Comme dans La haine, nous retrouvons trois types attachants, squatteurs de bancs qui enchaînent les conversations. Certaines choses n’ont pas changé mais aujourd’hui, on peut en rigoler pleinement et attirer un public plus large, même si Les Kaïra n’est vraiment pas accessible à tous. Mais la banlieue n’est pas le véritable sujet du long métrage. D’ailleurs, les compères sont loin d’y passer tout le film. Gastambide, interprète de Mousten, réalisateur et scénariste, nous concocte un récit dynamique qui nous emmène dans des coins farfelus et qui ne stagne pas. Sa vision des choses est juste, son univers regorge de références urbaines qui raviront toute une génération qui sera comblée d’entendre la Mafia K’1 Fry rapper leur titre Pour ceux et qui ne se limite pas à la reprise du survet’ Lacoste et des lunettes Cartier. Si Gastambide invite du monde, que ce soit des acteurs, chanteurs ou comiques, ce n’est pas pour prouver la légitimité du film vis à vis de son sujet, mais pour le plaisir. On sent immédiatement que le long métrage a été mis en boîte dans un esprit familial et que tous les participants s’y sont éclatés.
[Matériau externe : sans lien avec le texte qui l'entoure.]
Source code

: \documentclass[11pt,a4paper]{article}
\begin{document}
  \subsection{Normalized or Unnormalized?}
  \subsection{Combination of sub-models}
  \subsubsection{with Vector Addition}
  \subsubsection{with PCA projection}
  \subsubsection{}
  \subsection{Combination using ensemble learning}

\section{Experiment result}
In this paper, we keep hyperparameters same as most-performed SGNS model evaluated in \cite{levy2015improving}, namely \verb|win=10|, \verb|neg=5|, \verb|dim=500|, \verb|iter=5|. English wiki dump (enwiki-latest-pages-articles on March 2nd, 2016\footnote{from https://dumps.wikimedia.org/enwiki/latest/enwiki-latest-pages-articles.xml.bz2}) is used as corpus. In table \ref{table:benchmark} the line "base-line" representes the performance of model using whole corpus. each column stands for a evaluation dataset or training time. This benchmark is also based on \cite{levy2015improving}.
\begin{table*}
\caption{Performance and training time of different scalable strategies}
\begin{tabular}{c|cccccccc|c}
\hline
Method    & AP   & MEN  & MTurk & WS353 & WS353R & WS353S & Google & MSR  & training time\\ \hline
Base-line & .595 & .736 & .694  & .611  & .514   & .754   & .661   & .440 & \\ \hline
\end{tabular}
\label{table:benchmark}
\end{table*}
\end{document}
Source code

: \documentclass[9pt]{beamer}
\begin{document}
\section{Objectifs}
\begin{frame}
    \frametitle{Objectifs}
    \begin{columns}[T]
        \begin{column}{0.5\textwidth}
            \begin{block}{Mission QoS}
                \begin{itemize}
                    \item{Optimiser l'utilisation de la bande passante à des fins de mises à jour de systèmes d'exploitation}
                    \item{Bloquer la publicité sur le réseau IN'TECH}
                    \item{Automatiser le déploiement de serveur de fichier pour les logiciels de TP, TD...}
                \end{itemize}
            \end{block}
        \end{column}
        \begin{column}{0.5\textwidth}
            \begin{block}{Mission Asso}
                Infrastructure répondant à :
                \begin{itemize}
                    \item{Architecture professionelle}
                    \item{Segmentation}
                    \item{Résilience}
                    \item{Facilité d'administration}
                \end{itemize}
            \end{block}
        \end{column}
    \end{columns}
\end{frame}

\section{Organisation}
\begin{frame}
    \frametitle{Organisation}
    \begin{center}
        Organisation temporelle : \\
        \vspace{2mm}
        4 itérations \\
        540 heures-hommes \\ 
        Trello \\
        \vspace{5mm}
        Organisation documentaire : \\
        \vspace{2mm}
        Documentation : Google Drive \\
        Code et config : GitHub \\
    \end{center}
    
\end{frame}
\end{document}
On aurait pu croire que l’humour du film reprendrait les mêmes bases que celles de Jamel Debbouze, Omar & Fred ou Eric & Ramzy. Et paradoxalement, ce n’est pas du tout le cas. L’univers des Kaïra s’apparente plutôt à celui de la comédie américaine et à son nouveau fer de lance, le génial producteur et réalisateur Judd Apatow (En cloque mode d’emploi, Mes meilleures amies). Le récit suit d’ailleurs le même schéma narratif et ose un humour vulgaire qui ne fonctionne pratiquement jamais dans les comédies franchouillardes mais qui réussit ici à faire son effet. On lorgne plus du côté de Supergrave, une référence évidente jamais copiée, que de celui de Protéger et servir. Pendant la première partie, les blagues potaches sont très présentes et la subversion aussi. François Damiens fait une apparition étonnante et la séquence de la maison de campagne parvient à nous plier en deux.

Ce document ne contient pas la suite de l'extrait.